Sakarya Meydan Muharebesi ile başlayan askeri başarımızın 26 Ağustos’ta Başkomutanlık Meydan Muharebesi veç Büyük Taarruz Zaferi ile sonrasında düşmandan temizlenmeyi yaratan Kurtuluş Günleriyle doludur. 100üncü yılını yaşadığımız işgalden Kurtuluş Günlerimiz; olmayan ordu, dağıtılmış birlikler, işgalcilere teslim edilmiş malzemeler yanında peşkeşçilere inat ”Geldikleri gibi giderler” diyen Ulu Başkomutan, düzenlenen Kongreler, Kuvayı Milliye çabaları ile yaratılan muhteşem bir yoğunluktur.
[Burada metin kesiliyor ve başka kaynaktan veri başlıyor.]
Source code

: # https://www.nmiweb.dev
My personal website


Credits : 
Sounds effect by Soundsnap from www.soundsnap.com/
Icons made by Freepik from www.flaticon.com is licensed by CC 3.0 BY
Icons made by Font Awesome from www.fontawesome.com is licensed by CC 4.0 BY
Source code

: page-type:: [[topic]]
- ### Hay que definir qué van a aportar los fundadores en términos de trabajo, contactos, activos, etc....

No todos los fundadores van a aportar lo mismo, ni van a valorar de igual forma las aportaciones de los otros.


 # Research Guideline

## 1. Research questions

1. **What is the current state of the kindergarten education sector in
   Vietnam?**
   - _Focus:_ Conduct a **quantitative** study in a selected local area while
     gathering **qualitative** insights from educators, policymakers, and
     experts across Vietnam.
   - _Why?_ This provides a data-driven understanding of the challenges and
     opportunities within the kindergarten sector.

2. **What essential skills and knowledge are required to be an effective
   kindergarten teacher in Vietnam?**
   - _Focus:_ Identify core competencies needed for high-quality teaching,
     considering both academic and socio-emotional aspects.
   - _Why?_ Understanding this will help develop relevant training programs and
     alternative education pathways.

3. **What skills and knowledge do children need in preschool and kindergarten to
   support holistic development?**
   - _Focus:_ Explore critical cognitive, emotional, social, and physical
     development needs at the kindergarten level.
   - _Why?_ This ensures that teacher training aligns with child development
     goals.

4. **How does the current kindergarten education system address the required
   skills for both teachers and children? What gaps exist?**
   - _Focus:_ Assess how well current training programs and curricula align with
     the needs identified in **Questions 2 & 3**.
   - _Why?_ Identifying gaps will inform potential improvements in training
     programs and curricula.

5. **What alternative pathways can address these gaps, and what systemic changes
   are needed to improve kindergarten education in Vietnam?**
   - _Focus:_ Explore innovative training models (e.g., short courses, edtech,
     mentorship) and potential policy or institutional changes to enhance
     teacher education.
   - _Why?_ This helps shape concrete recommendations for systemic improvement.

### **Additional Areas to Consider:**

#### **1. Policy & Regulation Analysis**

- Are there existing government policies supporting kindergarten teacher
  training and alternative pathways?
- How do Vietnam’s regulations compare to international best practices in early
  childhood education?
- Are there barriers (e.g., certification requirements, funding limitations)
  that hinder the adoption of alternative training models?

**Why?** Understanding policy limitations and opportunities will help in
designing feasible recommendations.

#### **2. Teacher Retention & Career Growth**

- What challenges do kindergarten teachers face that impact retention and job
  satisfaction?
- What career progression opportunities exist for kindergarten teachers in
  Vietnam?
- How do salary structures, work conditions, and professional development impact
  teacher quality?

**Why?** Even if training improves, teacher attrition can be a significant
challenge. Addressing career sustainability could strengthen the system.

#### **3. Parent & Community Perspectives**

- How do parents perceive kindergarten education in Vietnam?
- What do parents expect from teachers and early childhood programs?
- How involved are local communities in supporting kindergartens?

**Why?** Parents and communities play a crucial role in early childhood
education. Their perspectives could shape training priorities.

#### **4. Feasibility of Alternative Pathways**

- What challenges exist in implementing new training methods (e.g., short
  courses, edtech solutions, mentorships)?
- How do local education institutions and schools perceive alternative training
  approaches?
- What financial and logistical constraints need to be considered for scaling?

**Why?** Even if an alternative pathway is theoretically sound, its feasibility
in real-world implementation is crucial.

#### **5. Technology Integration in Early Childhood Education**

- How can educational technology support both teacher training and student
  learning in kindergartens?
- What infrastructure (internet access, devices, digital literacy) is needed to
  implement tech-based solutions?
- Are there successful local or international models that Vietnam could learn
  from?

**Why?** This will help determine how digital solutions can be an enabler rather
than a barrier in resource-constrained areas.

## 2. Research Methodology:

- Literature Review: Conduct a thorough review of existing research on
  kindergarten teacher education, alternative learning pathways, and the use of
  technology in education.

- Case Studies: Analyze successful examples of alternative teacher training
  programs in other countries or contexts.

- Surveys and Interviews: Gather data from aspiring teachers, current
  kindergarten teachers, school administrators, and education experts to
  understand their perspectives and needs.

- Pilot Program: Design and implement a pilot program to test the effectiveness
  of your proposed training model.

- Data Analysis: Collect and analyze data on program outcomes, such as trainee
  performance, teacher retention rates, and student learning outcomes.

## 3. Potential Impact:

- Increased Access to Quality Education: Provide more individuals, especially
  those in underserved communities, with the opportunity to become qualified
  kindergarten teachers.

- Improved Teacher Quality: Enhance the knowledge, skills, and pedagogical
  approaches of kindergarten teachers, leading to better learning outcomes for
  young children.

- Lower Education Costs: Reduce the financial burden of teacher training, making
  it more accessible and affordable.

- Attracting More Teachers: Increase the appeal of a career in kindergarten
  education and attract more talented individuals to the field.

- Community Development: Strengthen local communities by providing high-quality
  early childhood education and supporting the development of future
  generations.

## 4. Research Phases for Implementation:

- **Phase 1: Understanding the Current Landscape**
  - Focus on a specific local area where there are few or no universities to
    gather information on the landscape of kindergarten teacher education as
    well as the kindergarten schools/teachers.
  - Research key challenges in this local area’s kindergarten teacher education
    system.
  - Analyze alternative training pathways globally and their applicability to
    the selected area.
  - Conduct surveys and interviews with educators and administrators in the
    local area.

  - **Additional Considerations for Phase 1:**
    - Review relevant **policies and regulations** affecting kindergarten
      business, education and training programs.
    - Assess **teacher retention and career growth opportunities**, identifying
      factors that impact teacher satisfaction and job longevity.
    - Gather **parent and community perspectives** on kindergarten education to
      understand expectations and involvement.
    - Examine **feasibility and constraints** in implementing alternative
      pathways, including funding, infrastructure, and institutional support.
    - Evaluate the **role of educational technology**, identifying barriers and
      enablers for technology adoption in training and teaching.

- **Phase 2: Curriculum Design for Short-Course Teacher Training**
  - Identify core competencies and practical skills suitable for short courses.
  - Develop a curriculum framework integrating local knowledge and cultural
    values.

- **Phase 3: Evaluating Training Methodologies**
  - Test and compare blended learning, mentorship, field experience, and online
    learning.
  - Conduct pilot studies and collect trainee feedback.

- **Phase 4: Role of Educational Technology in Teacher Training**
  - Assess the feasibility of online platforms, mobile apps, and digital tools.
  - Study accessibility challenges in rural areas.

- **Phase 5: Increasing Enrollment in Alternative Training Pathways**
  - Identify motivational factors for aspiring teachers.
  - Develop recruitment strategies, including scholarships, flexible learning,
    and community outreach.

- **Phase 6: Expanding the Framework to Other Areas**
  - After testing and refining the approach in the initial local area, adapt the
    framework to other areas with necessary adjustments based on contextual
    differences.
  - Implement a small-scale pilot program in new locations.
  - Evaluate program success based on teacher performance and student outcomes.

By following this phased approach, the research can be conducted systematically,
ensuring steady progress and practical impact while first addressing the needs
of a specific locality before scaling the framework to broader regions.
1919’da işgalin ardından işgalcilere şehri teslim eden rahat padişah ve kötü işgal planlarını gören Mustafa Kemal’in 15 Mayıs 1919 ‘da yola çıkıp 19 Mayıs’ta Anadolu’ya geçmesi ile başlayan Milli Mücadelede önemli aşamalar Amasya Genelgesi ve Erzurum Kongresi’dir.
İşgalci, saldırgan ülkelerce paylaşılma planları yapılırken, Ordusuz osmanlıya gülerek bakarken; Ulu Önderin Samsun’a çıkışı ile başlayan, kurtuluşa götürecek Mücadelede Erzurum Kongresi‘nin ardından Mustafa Kemal, mücadelenin boyutu ve ruhu büyüdükçe daha geniş katılımla Sivas’ta daha geniş katılımlı bir kongre düzenlenmesini ister ve çalışmalar bu yönde hızlandırılır.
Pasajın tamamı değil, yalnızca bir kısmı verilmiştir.